К настоящему моменту проведены первые эксперименты с локальным нокдауном генов CG15630 и sps2 в ЦНС дрозофилы. Супрессия генов-кандидатов осуществлялось посредством синтеза интерферирующей РНК через систему GAL4/UAS (Duffy, 2002). Эффективность работы системы GAL4/UAS была подтверждена в экспериментах с активацией экспрессии флуоресцентного белка GFP.
Пример экспрессии флуоресцентного белка GFP под управлением промотора гена elav в системе GAL4/UAS (нижний ряд). Фото эмбрионов дрозофилы на последних стадиях развития перед вылуплением личинки. Экспрессия GFP наблюдается в мозге и брюшной цепочке. В верхней строке показаны контрольные родительские линии, содержащие в геноме конструкцию с белком GFP, который в отсутствие GAL4 не экспрессируется (обнаруживается лишь слабая флуоресценция желтка в кишечнике). Слева в нижнем ряду родительская линия, экспрессирующая GAL4 под управлением промотора гена elav.
Уровень экспрессии генов-кандидатов оценивался методом количественной ПЦР. Было показано, что снижение уровня экспрессии генов CG15630 и sps2 в нервной системе приводит к изменению длительности побежек дрозофилы.
Оценка длительности побежки и уровня экспрессии для линий с локальным нокдауном генов CG15630 и sps2 под контролем промоторов генов elav, appl, nrv, tsh, а также линии, содержащей Р-инсерцию в генах-кандидатах (серые столбики). Значения показателей для контрольных линий показаны заштрихованными столбиками. Достоверность отличий подтверждена тестом рандомизации, 10000 итераций, Р<0,05.
Наиболее интересным представляется снижение длительности побежек в линиях, в которых локализация интерференции управляется с промотора гена tsh.

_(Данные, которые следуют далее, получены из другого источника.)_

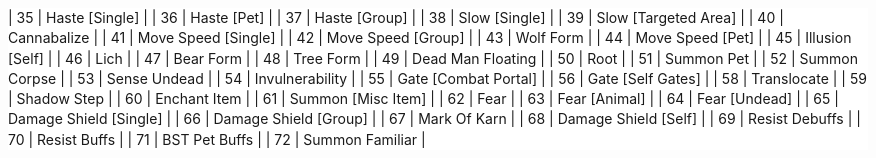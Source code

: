 | 35 | Haste [Single] |
| 36 | Haste [Pet] |
| 37 | Haste [Group] |
| 38 | Slow [Single] |
| 39 | Slow [Targeted Area] |
| 40 | Cannabalize |
| 41 | Move Speed [Single] |
| 42 | Move Speed [Group] |
| 43 | Wolf Form |
| 44 | Move Speed [Pet] |
| 45 | Illusion [Self] |
| 46 | Lich |
| 47 | Bear Form |
| 48 | Tree Form |
| 49 | Dead Man Floating |
| 50 | Root |
| 51 | Summon Pet |
| 52 | Summon Corpse |
| 53 | Sense Undead |
| 54 | Invulnerability |
| 55 | Gate [Combat Portal] |
| 56 | Gate [Self Gates] |
| 58 | Translocate |
| 59 | Shadow Step |
| 60 | Enchant Item |
| 61 | Summon [Misc Item] |
| 62 | Fear |
| 63 | Fear [Animal] |
| 64 | Fear [Undead] |
| 65 | Damage Shield [Single] |
| 66 | Damage Shield [Group] |
| 67 | Mark Of Karn |
| 68 | Damage Shield [Self] |
| 69 | Resist Debuffs |
| 70 | Resist Buffs |
| 71 | BST Pet Buffs |
| 72 | Summon Familiar |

Данный ген преимущественно синтезируется в торакальных ганлиях ЦНС дрозофилы (Chintapalli et al., 2007), где непосредственно происходит генерация моторного паттерна локомоции и звукопродукции (см. обзоры Büschges et al., 2007; Tauber, Eberl, 2003 ).
Ожидаемые результаты
Завершение тестирования локомоторной активности и звукопродукции линий дрозофилы с локальным нокдауном генов-кандидатов CG15630, sps2, Mef2, Mар205 в различных отделах нервной системы на разных этапах развития позволит определить характер влияния генов-кандидатов на параметры двигательной активности и выбрать для дальнейшего исследования целевой ген, который с наибольшей вероятностью участвует в формировании генераторов моторного паттерна и/или непосредственно в генерации моторного выхода. 
По данному гену планируется провести ряд экспериментов с использованием лазерного конфокального микроскопа для определение нервных структур, в которых экспрессируются целевой ген и в которых обнаруживаются нейроанатомические дефекты у мутантов по этому гену.

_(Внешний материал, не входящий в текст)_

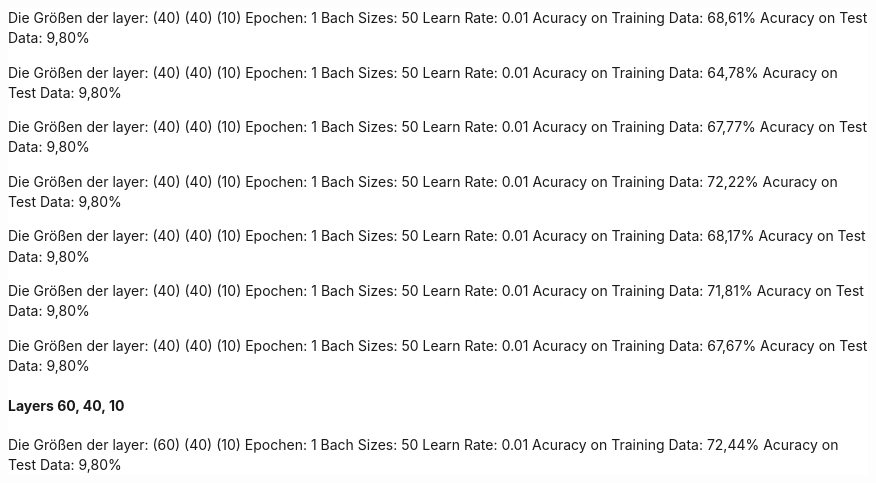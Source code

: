 Die Größen der layer: (40) (40) (10)
Epochen: 1
Bach Sizes: 50
Learn Rate: 0.01
Acuracy on Training Data: 68,61%
Acuracy on Test Data: 9,80%

Die Größen der layer: (40) (40) (10)
Epochen: 1
Bach Sizes: 50
Learn Rate: 0.01
Acuracy on Training Data: 64,78%
Acuracy on Test Data: 9,80%

Die Größen der layer: (40) (40) (10)
Epochen: 1
Bach Sizes: 50
Learn Rate: 0.01
Acuracy on Training Data: 67,77%
Acuracy on Test Data: 9,80%

Die Größen der layer: (40) (40) (10)
Epochen: 1
Bach Sizes: 50
Learn Rate: 0.01
Acuracy on Training Data: 72,22%
Acuracy on Test Data: 9,80%

Die Größen der layer: (40) (40) (10)
Epochen: 1
Bach Sizes: 50
Learn Rate: 0.01
Acuracy on Training Data: 68,17%
Acuracy on Test Data: 9,80%

Die Größen der layer: (40) (40) (10)
Epochen: 1
Bach Sizes: 50
Learn Rate: 0.01
Acuracy on Training Data: 71,81%
Acuracy on Test Data: 9,80%

Die Größen der layer: (40) (40) (10)
Epochen: 1
Bach Sizes: 50
Learn Rate: 0.01
Acuracy on Training Data: 67,67%
Acuracy on Test Data: 9,80%

#### Layers 60, 40, 10


Die Größen der layer: (60) (40) (10)
Epochen: 1
Bach Sizes: 50
Learn Rate: 0.01
Acuracy on Training Data: 72,44%
Acuracy on Test Data: 9,80%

Освоены некоторые методs необходимые для реализации поставленных задач: получение образцов ЦНС дрозофилы и последующее окрашивание нервной системы иммуногистохимическими методами
Трехмерное изображение препарата ЦНС дрозофилы, полученное на лазерном конфокальном микроскопе Zeiss LSM710. Вид сбоку и вид сверху, а также фото ЦНС в проходящем свете. Использованы флуоресцентные красители. Зеленым окрашены структуры нейропиля (первичные антитела ab49/92, Jackson ImmunoResearch к белку CSP, cysteine string protein; вторичные антитела Donkey anti-Mouse IgG, Abcam, конъюгированные с флуоресцеин изотиоционатом) , синим – клеточные тела, окружающие нейропиль (краситель DAPI).

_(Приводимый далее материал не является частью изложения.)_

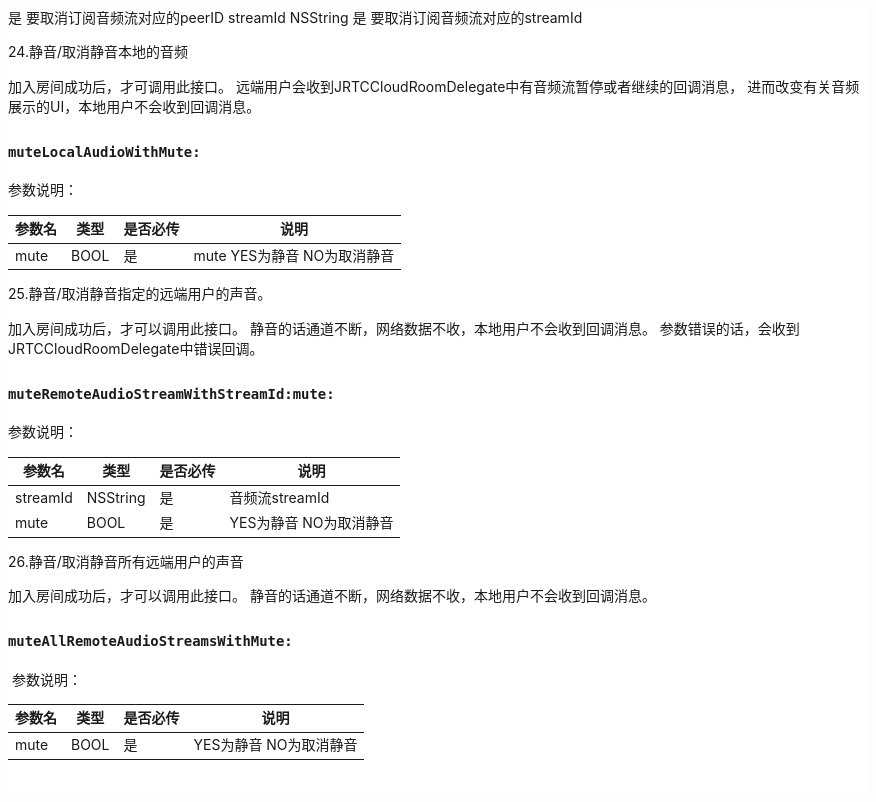<td>是</td>
<td>要取消订阅音频流对应的peerID</td></tr>
<tr>
<td>streamId</td>
<td>NSString</td>
<td>是</td>
<td>要取消订阅音频流对应的streamId</td></tr></tbody></table>
<p>24.静音/取消静音本地的音频</p>
<p>加入房间成功后，才可调用此接口。 远端用户会收到JRTCCloudRoomDelegate中有音频流暂停或者继续的回调消息， 进而改变有关音频展示的UI，本地用户不会收到回调消息。</p>
<h3><code>muteLocalAudioWithMute:</code></h3>
<p>参数说明：</p>
<table class="wrapped"><colgroup><col /><col /><col /><col /></colgroup>
<thead>
<tr>
<th>参数名</th>
<th>类型</th>
<th>是否必传</th>
<th>说明</th></tr></thead>
<tbody>
<tr>
<td>mute</td>
<td>BOOL</td>
<td>是</td>
<td>mute YES为静音 NO为取消静音</td></tr></tbody></table>
<p>25.静音/取消静音指定的远端用户的声音。</p>
<p>加入房间成功后，才可以调用此接口。 静音的话通道不断，网络数据不收，本地用户不会收到回调消息。 参数错误的话，会收到JRTCCloudRoomDelegate中错误回调。</p>
<h3><code class="language-Object-C">muteRemoteAudioStreamWithStreamId:mute:</code></h3>
<p>参数说明：</p>
<table class="wrapped"><colgroup><col /><col /><col /><col /></colgroup>
<thead>
<tr>
<th>参数名</th>
<th>类型</th>
<th>是否必传</th>
<th>说明</th></tr></thead>
<tbody>
<tr>
<td>streamId</td>
<td>NSString</td>
<td>是</td>
<td>音频流streamId</td></tr>
<tr>
<td>mute</td>
<td>BOOL</td>
<td>是</td>
<td>YES为静音 NO为取消静音</td></tr></tbody></table>
<p>26.静音/取消静音所有远端用户的声音</p>
<p>加入房间成功后，才可以调用此接口。 静音的话通道不断，网络数据不收，本地用户不会收到回调消息。</p>
<h3><code>muteAllRemoteAudioStreamsWithMute:</code></h3>
<p>&nbsp;参数说明：</p>
<table class="wrapped"><colgroup><col /><col /><col /><col /></colgroup>
<thead>
<tr>
<th>参数名</th>
<th>类型</th>
<th>是否必传</th>
<th>说明</th></tr></thead>
<tbody>
<tr>
<td>mute</td>
<td>BOOL</td>
<td>是</td>
<td>YES为静音 NO为取消静音</td></tr></tbody></table>
<p><br /></p>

Итоги этой работы должны привести к пониманию роли целевого гена и его продуктов в механизме генерации моторного паттерна ритмических движений. Полученные данные будут использованы для разработки стратегии молекулярно-генетических исследований гомологов изученных генов-кандидатов в классе млекопитающих.
Работа поддержана подпрограммой «Генофонды и генетическое разнообразие» Президиума РАН и Федеральной целевой программой “Научные и научно-педагогические кадры инновационной России” на 2009 – 2013 годы.